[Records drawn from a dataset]
....
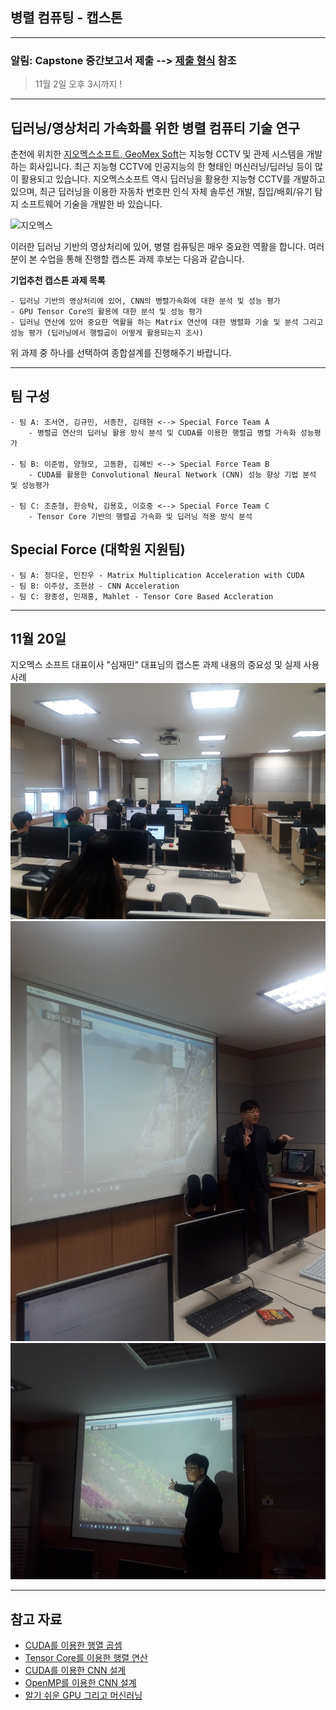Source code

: ## 병렬 컴퓨팅 - 캡스톤


*  *  *

### 알림: Capstone 중간보고서 제출 --> [제출 형식](https://github.com/jeonggunlee/Parallel_Programming_2018_Fall/blob/master/Capstone/%EC%A4%91%EA%B0%84%EB%B3%B4%EA%B3%A0%EC%84%9C.hwp) 참조

>   11월 2일 오후 3시까지 !

*  *  *

## 딥러닝/영상처리 가속화를 위한 병렬 컴퓨티 기술 연구

춘천에 위치한 [지오멕스소프트, GeoMex Soft](http://www.geomex.co.kr/KR/index.html)는 지능형 CCTV 및 관제 시스템을 개발하는 회사입니다.
최근 지능형 CCTV에 인공지능의 한 형태인 머신러닝/딥러닝 등이 많이 활용되고 있습니다. 지오멕스소프트 역시 딥러닝을 활용한 지능형 CCTV를 개발하고 있으며, 최근 딥러닝을 이용한 자동차 번호판 인식 자체 솔루션 개발, 침입/배회/유기 탐지 소프트웨어 기술을 개발한 바 있습니다.

![지오멕스](https://github.com/jeonggunlee/Parallel_Programming_2018_Fall/blob/master/img/geomex.JPG)


이러한 딥러닝 기반의 영상처리에 있어, 병렬 컴퓨팅은 매우 중요한 역활을 합니다. 여러분이 본 수업을 통해 진행할 캡스톤 과제 후보는 다음과 같습니다.

**기업추천 캡스톤 과제 목록**

    - 딥러닝 기반의 영상처리에 있어, CNN의 병렬가속화에 대한 분석 및 성능 평가
    - GPU Tensor Core의 활용에 대한 분석 및 성능 평가
    - 딥러닝 연산에 있어 중요한 역활을 하는 Matrix 연산에 대한 병렬화 기술 및 분석 그리고 성능 평가 (딥러닝에서 행렬곱이 어떻게 활용되는지 조사)
    
    
위 과제 중 하나를 선택하여 종합설계를 진행해주기 바랍니다.


*  *  *
## 팀 구성

    - 팀 A: 조서연, 김규민, 서종찬, 김태현 <--> Special Force Team A
        - 병렬곱 연산의 딥러닝 활용 방식 분석 및 CUDA를 이용한 행렬곱 병렬 가속화 성능평가
        
    - 팀 B: 이준범, 양형모, 고동환, 김혜빈 <--> Special Force Team B
        - CUDA를 활용한 Convolutional Neural Network (CNN) 성능 향상 기법 분석 및 성능평가
        
    - 팀 C: 조준형, 한승탁, 김용호, 이호중 <--> Special Force Team C
        - Tensor Core 기반의 행렬곱 가속화 및 딥러닝 적용 방식 분석
    

## Special Force (대학원 지원팀)

    - 팀 A: 정다운, 민진우 - Matrix Multiplication Acceleration with CUDA
    - 팀 B: 이주상, 조현상 - CNN Acceleration
    - 팀 C: 왕종성, 민재홍, Mahlet - Tensor Core Based Accleration
    
*  *  *

##  11월 20일
  지오멕스 소프트 대표이사 "심재민" 대표님의 캡스톤 과제 내용의 중요성 및 실제 사용 사례
  ![대표 캡스톤 설명회](./ge0a.jpg)
  ![대표 캡스톤 설명회](./geob.jpg)
  ![대표 캡스톤 설명회](./geo3.jpg)

*  *  *

## 참고 자료
   - [CUDA를 이용한 행열 곱셈](https://sites.google.com/site/5kk73gpu2013/examples/example-matrixmul)
   - [Tensor Core를 이용한 행렬 연산](https://devblogs.nvidia.com/programming-tensor-cores-cuda-9/)
   - [CUDA를 이용한 CNN 설계](https://sites.google.com/site/5kk73gpu2013/assignment/cnn)
   - [OpenMP를 이용한 CNN 설계](https://github.com/m-tavana/CNN_OPENMP)
   - [알기 쉬운 GPU 그리고 머신러닝](https://steemit.com/gpu/@sigmoid/gpu?fbclid=iwar0bk3twq5xtbeohxinlxeht6cpdlgwkn4fcdlupnlkjkjmtoncvwevl3sq)
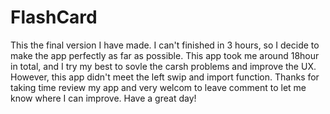 # FlashCard
This the final version I have made. I can't finished in 3 hours, so I decide to make the app perfectly as far as possible. This app took me around 18hour in total, and I try my best to sovle the carsh problems and improve the UX. However, this app didn't meet the left swip and import function. Thanks for taking time review my app and very welcom to leave comment to let me know where I can improve. 
Have a great day!
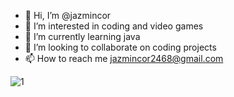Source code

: - 👋 Hi, I’m @jazmincor
- 👀 I’m interested in coding and video games
- 🌱 I’m currently learning java
- 💞️ I’m looking to collaborate on coding projects
- 📫 How to reach me jazmincor2468@gmail.com

<!---
jazmincor/jazmincor is a ✨ special ✨ repository because its `README.md` (this file) appears on your GitHub profile.
You can click the Preview link to take a look at your changes.
--->
![1](https://github.com/jazmincor/jazmincor/assets/148481209/ce698e79-3a7b-44f2-8433-79fa1720ce98)
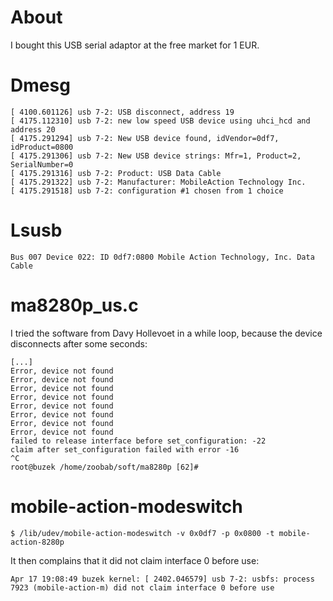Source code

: # About


I bought this USB serial adaptor at the free market for 1 EUR.

# Dmesg



    [ 4100.601126] usb 7-2: USB disconnect, address 19
    [ 4175.112310] usb 7-2: new low speed USB device using uhci_hcd and address 20
    [ 4175.291294] usb 7-2: New USB device found, idVendor=0df7, idProduct=0800
    [ 4175.291306] usb 7-2: New USB device strings: Mfr=1, Product=2, SerialNumber=0
    [ 4175.291316] usb 7-2: Product: USB Data Cable
    [ 4175.291322] usb 7-2: Manufacturer: MobileAction Technology Inc.
    [ 4175.291518] usb 7-2: configuration #1 chosen from 1 choice


# Lsusb



    Bus 007 Device 022: ID 0df7:0800 Mobile Action Technology, Inc. Data Cable


# ma8280p_us.c


I tried the software from Davy Hollevoet in a while loop, because the device disconnects after some seconds:


    [...]
    Error, device not found
    Error, device not found
    Error, device not found
    Error, device not found
    Error, device not found
    Error, device not found
    Error, device not found
    Error, device not found
    failed to release interface before set_configuration: -22
    claim after set_configuration failed with error -16
    ^C
    root@buzek /home/zoobab/soft/ma8280p [62]#


# mobile-action-modeswitch



    $ /lib/udev/mobile-action-modeswitch -v 0x0df7 -p 0x0800 -t mobile-action-8280p


It then complains that it did not claim interface 0 before use:


    Apr 17 19:08:49 buzek kernel: [ 2402.046579] usb 7-2: usbfs: process 7923 (mobile-action-m) did not claim interface 0 before use
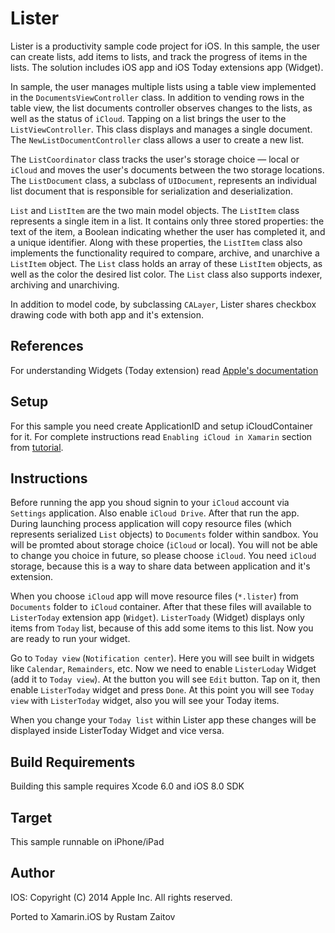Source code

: Lister
==============

Lister is a productivity sample code project for iOS. In this sample, the user can create lists, add items to lists, and track the progress of items in the lists.
The solution includes iOS app and iOS Today extensions app (Widget).

In sample, the user manages multiple lists using a table view implemented in the `DocumentsViewController` class. In addition to vending rows in the table view, the list documents controller observes changes to the lists, as well as the status of `iCloud`. Tapping on a list brings the user to the `ListViewController`. This class displays and manages a single document. The `NewListDocumentController` class allows a user to create a new list.

The `ListCoordinator` class tracks the user's storage choice — local or `iCloud` and moves the user's documents between the two storage locations. The `ListDocument` class, a subclass of `UIDocument`, represents an individual list document that is responsible for serialization and deserialization.

`List` and `ListItem` are the two main model objects. The `ListItem` class represents a single item in a list. It contains only three stored properties: the text of the item, a Boolean indicating whether the user has completed it, and a unique identifier. Along with these properties, the `ListItem` class also implements the functionality required to compare, archive, and unarchive a `ListItem` object. The `List` class holds an array of these `ListItem` objects, as well as the color the desired list color. The `List` class also supports indexer, archiving and unarchiving.

In addition to model code, by subclassing `CALayer`, Lister shares checkbox drawing code with both app and it's extension.

References
----------
For understanding Widgets (Today extension) read [Apple's documentation](https://developer.apple.com/library/prerelease/mac/documentation/General/Conceptual/ExtensibilityPG/NotificationCenter.html#//apple_ref/doc/uid/TP40014214-CH11-SW1)

Setup
-----
For this sample you need create ApplicationID and setup iCloudContainer for it. For complete instructions read `Enabling iCloud in Xamarin` section from [tutorial](http://developer.xamarin.com/guides/ios/platform_features/introduction_to_the_document_picker/).

Instructions
------------
Before running the app you shoud signin to your `iCloud` account via `Settings` application. Also enable `iCloud Drive`.  After that run the app.
During launching process application will copy resource files (which represents serialized `List` objects) to `Documents` folder within sandbox.
You will be promted about storage choice (`iCloud` or local). You will not be able to change you choice in future, so please choose `iCloud`. You need `iCloud` storage, because this is a way to share data between application and it's extension.

When you choose `iCloud` app will move resource files (`*.lister`) from `Documents` folder to `iCloud` container. After that these files will available to `ListerToday` extension app (`Widget`).
`ListerToady` (Widget) displays only items from `Today` list, because of this add some items to this list. Now you are ready to run your widget.

Go to `Today view` (`Notification center`). Here you will see built in widgets like `Calendar`, `Remainders`, etc. Now we need to enable `ListerLoday` Widget (add it to `Today view`). At the button you will see `Edit` button. Tap on it, then enable `ListerToday` widget and press `Done`. At this point you will see `Today view` with `ListerToday` widget, also you will see your Today items.

When you change your `Today list` within Lister app these changes will be displayed inside ListerToday Widget and vice versa.

Build Requirements
------------------

Building this sample requires Xcode 6.0 and iOS 8.0 SDK

Target
------
This sample runnable on iPhone/iPad

Author
------ 
IOS:
Copyright (C) 2014 Apple Inc. All rights reserved.

Ported to Xamarin.iOS by Rustam Zaitov
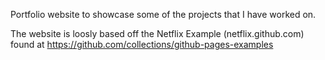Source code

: Portfolio website to showcase some of the projects that I have worked on.

The website is loosly based off the Netflix Example (netflix.github.com) found at https://github.com/collections/github-pages-examples

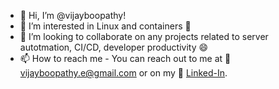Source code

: - 👋 Hi, I’m @vijayboopathy!
- 👀 I’m interested in Linux and containers 🚚
- 💞️ I’m looking to collaborate on any projects related to server autotmation, CI/CD, developer productivity 😄
- 📫 How to reach me - You can reach out to me at 📧 vijayboopathy.e@gmail.com or on my 🔗 [Linked-In](https://www.linkedin.com/in/vibee/).

<!---
vijayboopathy/vijayboopathy is a ✨ special ✨ repository because its `README.md` (this file) appears on your GitHub profile.
You can click the Preview link to take a look at your changes.
--->

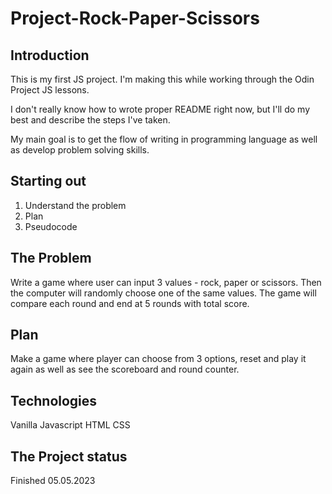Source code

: # Project-Rock-Paper-Scissors

## Introduction
This is my first JS project. I'm making this while working through the Odin Project JS lessons. 

I don't really know how to wrote proper README right now, but I'll do my best and describe the steps I've taken. 

My main goal is to get the flow of writing in programming language as well as develop problem solving skills.

## Starting out
1) Understand the problem
2) Plan
3) Pseudocode

## The Problem
Write a game where user can input 3 values - rock, paper or scissors. Then the computer will randomly choose one of the same values.
The game will compare each round and end at 5 rounds with total score.

## Plan
Make a game where player can choose from 3 options, reset and play it again as well as see the scoreboard and round counter.

## Technologies
Vanilla Javascript
HTML
CSS

## The Project status
Finished 05.05.2023




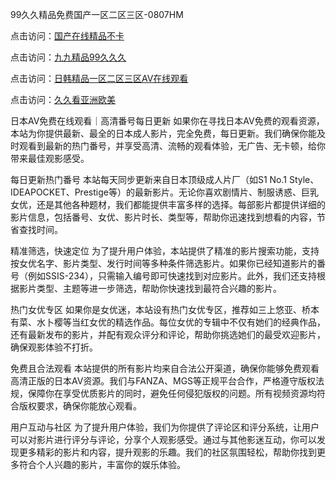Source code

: 99久久精品免费国产一区二区三区-0807HM

点击访问：<a href="https://heiliaoxwd5i8.pages.dev">国产在线精品不卡</a>

点击访问：<a href="https://heiliaoe8ajia.pages.dev">九九精品99久久久</a>

点击访问：<a href="https://heiliaoxqkkct.pages.dev">日韩精品一区二区三区AV在线观看</a>

点击访问：<a href="https://heiliaozj3tjd.pages.dev">久久看亚洲欧美</a>

日本AV免费在线观看｜高清番号每日更新
如果你在寻找日本AV免费的观看资源，本站为你提供最新、最全的日本成人影片，完全免费，每日更新。我们确保你能及时观看到最新的热门番号，并享受高清、流畅的观看体验，无广告、无卡顿，给你带来最佳观影感受。

每日更新热门番号
本站每天同步更新来自日本顶级成人片厂（如S1 No.1 Style、IDEAPOCKET、Prestige等）的最新影片。无论你喜欢剧情片、制服诱惑、巨乳女优，还是其他各种题材，我们都能提供丰富多样的选择。每部影片都提供详细的影片信息，包括番号、女优、影片时长、类型等，帮助你迅速找到想看的内容，节省查找时间。

精准筛选，快速定位
为了提升用户体验，本站提供了精准的影片搜索功能，支持按女优名字、影片类型、发行时间等多种条件筛选影片。如果你已经知道影片的番号（例如SSIS-234），只需输入编号即可快速找到对应影片。此外，我们还支持根据影片类型、主题等进一步筛选，帮助你快速找到最符合兴趣的影片。

热门女优专区
如果你是女优迷，本站设有热门女优专区，推荐如三上悠亚、桥本有菜、水卜樱等当红女优的精选作品。每位女优的专辑中不仅有她们的经典作品，还有最新发布的影片，并配有观众评分和评论，帮助你挑选她们的最受欢迎影片，确保观影体验不打折。

免费且合法观看
本站提供的所有影片均来自合法公开渠道，确保你能够免费观看高清正版的日本AV资源。我们与FANZA、MGS等正规平台合作，严格遵守版权法规，保障你在享受优质影片的同时，避免任何侵犯版权的问题。所有视频资源均符合版权要求，确保你能放心观看。

用户互动与社区
为了提升用户体验，我们为你提供了评论区和评分系统，让用户可以对影片进行评分与评论，分享个人观影感受。通过与其他影迷互动，你可以发现更多精彩的影片和内容，提升观影的乐趣。我们的社区氛围轻松，帮助你找到更多符合个人兴趣的影片，丰富你的娱乐体验。




<span style="display:none;">[Canonical link](https://github.com/syx143/1387 ）</span>
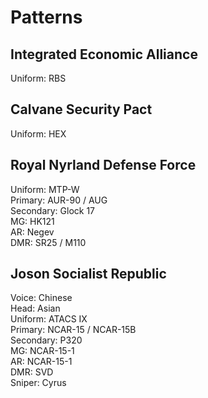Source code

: # Patterns

## Integrated Economic Alliance

Uniform: RBS

## Calvane Security Pact

Uniform: HEX

## Royal Nyrland Defense Force

Uniform: MTP-W  
Primary: AUR-90 / AUG  
Secondary: Glock 17  
MG: HK121  
AR: Negev  
DMR: SR25 / M110  

## Joson Socialist Republic

Voice: Chinese  
Head: Asian  
Uniform: ATACS IX  
Primary: NCAR-15 / NCAR-15B  
Secondary: P320  
MG: NCAR-15-1  
AR: NCAR-15-1  
DMR: SVD  
Sniper: Cyrus  
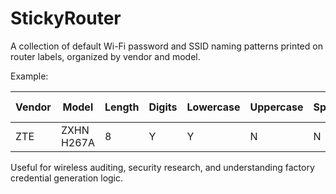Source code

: # StickyRouter
A collection of default Wi-Fi password and SSID naming patterns printed on router labels, organized by vendor and model. 

Example:

| Vendor | Model | Length | Digits | Lowercase | Uppercase | Special | MAC Address | IP Address | Web Username | Web Password |
|--------|------------|--------|--------|------------|------------|--------|--------------|-------------|-------------|---------------|
| ZTE    | ZXHN H267A | 8      | Y      | Y          | N          | N      | 30:1F:48 | 192.168.1.1 | admin | aisadmin |

Useful for wireless auditing, security research, and understanding factory credential generation logic.
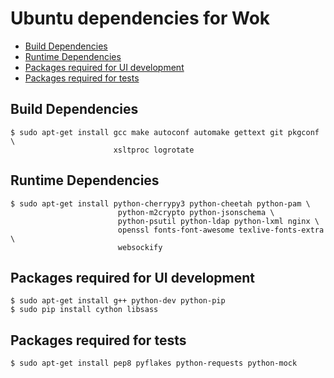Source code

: Ubuntu dependencies for Wok
================================

* [Build Dependencies](#build-dependencies)
* [Runtime Dependencies](#runtime-dependencies)
* [Packages required for UI development](#packages-required-for-ui-development)
* [Packages required for tests](#packages-required-for-tests)

Build Dependencies
--------------------

    $ sudo apt-get install gcc make autoconf automake gettext git pkgconf \
                           xsltproc logrotate

Runtime Dependencies
--------------------

    $ sudo apt-get install python-cherrypy3 python-cheetah python-pam \
                            python-m2crypto python-jsonschema \
                            python-psutil python-ldap python-lxml nginx \
                            openssl fonts-font-awesome texlive-fonts-extra \
                            websockify

Packages required for UI development
------------------------------------

    $ sudo apt-get install g++ python-dev python-pip
    $ sudo pip install cython libsass

Packages required for tests
---------------------------

    $ sudo apt-get install pep8 pyflakes python-requests python-mock
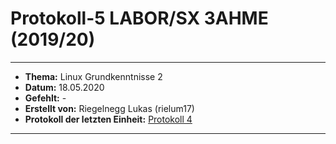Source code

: # Protokoll-5 LABOR/SX 3AHME (2019/20)

---------------------------------------------------------------------------------------------

* **Thema:** Linux Grundkenntnisse 2
* **Datum:** 18.05.2020
* **Gefehlt:** -
* **Erstellt von:** Riegelnegg Lukas (rielum17)
* **Protokoll der letzten Einheit:** [Protokoll 4](https://github.com/HTLMechatronics/m17-3ahme-la1-sx/blob/rielum17/Protokoll/protokoll-4_rielum17_2020-05-11.md)
----------------------------------------------------------------------------------------------
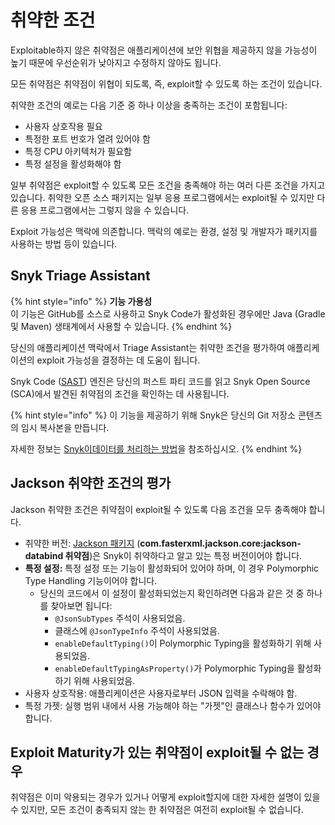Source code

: # 취약한 조건

Exploitable하지 않은 취약점은 애플리케이션에 보안 위협을 제공하지 않을 가능성이 높기 때문에 우선순위가 낮아지고 수정하지 않아도 됩니다.

모든 취약점은 취약점이 위협이 되도록, 즉, exploit할 수 있도록 하는 조건이 있습니다.

취약한 조건의 예로는 다음 기준 중 하나 이상을 충족하는 조건이 포함됩니다:

* 사용자 상호작용 필요
* 특정한 포트 번호가 열려 있어야 함
* 특정 CPU 아키텍처가 필요함
* 특정 설정을 활성화해야 함

일부 취약점은 exploit할 수 있도록 모든 조건을 충족해야 하는 여러 다른 조건을 가지고 있습니다. 취약한 오픈 소스 패키지는 일부 응용 프로그램에서는 exploit될 수 있지만 다른 응용 프로그램에서는 그렇지 않을 수 있습니다.

Exploit 가능성은 맥락에 의존합니다. 맥락의 예로는 환경, 설정 및 개발자가 패키지를 사용하는 방법 등이 있습니다.

## Snyk Triage Assistant

{% hint style="info" %}
**기능 가용성**\
이 기능은 GitHub를 소스로 사용하고 Snyk Code가 활성화된 경우에만 Java (Gradle 및 Maven) 생태계에서 사용할 수 있습니다.
{% endhint %}

당신의 애플리케이션 맥락에서 Triage Assistant는 취약한 조건을 평가하여 애플리케이션의 exploit 가능성을 결정하는 데 도움이 됩니다.

Snyk Code ([SAST](https://snyk.io/learn/application-security/sast-vs-dast/)) 엔진은 당신의 퍼스트 파티 코드를 읽고 Snyk Open Source (SCA)에서 발견된 취약점의 조건을 확인하는 데 사용됩니다.

{% hint style="info" %}
이 기능을 제공하기 위해 Snyk은 당신의 Git 저장소 콘텐츠의 임시 복사본을 만듭니다.

자세한 정보는 [Snyk이데이터를 처리하는 방법](../../working-with-snyk/how-snyk-handles-your-data.md)을 참조하십시오.
{% endhint %}

## Jackson 취약한 조건의 평가

Jackson 취약한 조건은 취약점이 exploit될 수 있도록 다음 조건을 모두 충족해야 합니다.

* 취약한 버전: [Jackson 패키지](https://snyk.io/vuln/maven:com.fasterxml.jackson.core%3Ajackson-databind) (**com.fasterxml.jackson.core:jackson-databind 취약점**)은 Snyk이 취약하다고 알고 있는 특정 버전이어야 합니다.
* **특정 설정:** 특정 설정 또는 기능이 활성화되어 있어야 하며, 이 경우 Polymorphic Type Handling 기능이어야 합니다.
  * 당신의 코드에서 이 설정이 활성화되었는지 확인하려면 다음과 같은 것 중 하나를 찾아보면 됩니다:
    * `@JsonSubTypes` 주석이 사용되었음.
    * 클래스에 `@JsonTypeInfo` 주석이 사용되었음.
    * `enableDefaultTyping()`이 Polymorphic Typing을 활성화하기 위해 사용되었음.
    * `enableDefaultTypingAsProperty()`가 Polymorphic Typing을 활성화하기 위해 사용되었음.
* 사용자 상호작용: 애플리케이션은 사용자로부터 JSON 입력을 수락해야 함.
* 특정 가젯: 실행 범위 내에서 사용 가능해야 하는 "가젯"인 클래스나 함수가 있어야 합니다.

## Exploit Maturity가 있는 취약점이 exploit될 수 없는 경우

취약점은 이미 악용되는 경우가 있거나 어떻게 exploit할지에 대한 자세한 설명이 있을 수 있지만, 모든 조건이 충족되지 않는 한 취약점은 여전히 exploit될 수 없습니다.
....
» **WHAT IS REQUIRED**
Say again, exactly, only those lines of the records that run from the start through the line with "최근 지능형 CCTV에". Pictures are to be skipped.

» **WRITTEN RESPONSE**
Source code

: ## 병렬 컴퓨팅 - 캡스톤


*  *  *

### 알림: Capstone 중간보고서 제출 --> [제출 형식](https://github.com/jeonggunlee/Parallel_Programming_2018_Fall/blob/master/Capstone/%EC%A4%91%EA%B0%84%EB%B3%B4%EA%B3%A0%EC%84%9C.hwp) 참조

>   11월 2일 오후 3시까지 !

*  *  *

## 딥러닝/영상처리 가속화를 위한 병렬 컴퓨티 기술 연구

춘천에 위치한 [지오멕스소프트, GeoMex Soft](http://www.geomex.co.kr/KR/index.html)는 지능형 CCTV 및 관제 시스템을 개발하는 회사입니다.
최근 지능형 CCTV에 인공지능의 한 형태인 머신러닝/딥러닝 등이 많이 활용되고 있습니다. 지오멕스소프트 역시 딥러닝을 활용한 지능형 CCTV를 개발하고 있으며, 최근 딥러닝을 이용한 자동차 번호판 인식 자체 솔루션 개발, 침입/배회/유기 탐지 소프트웨어 기술을 개발한 바 있습니다.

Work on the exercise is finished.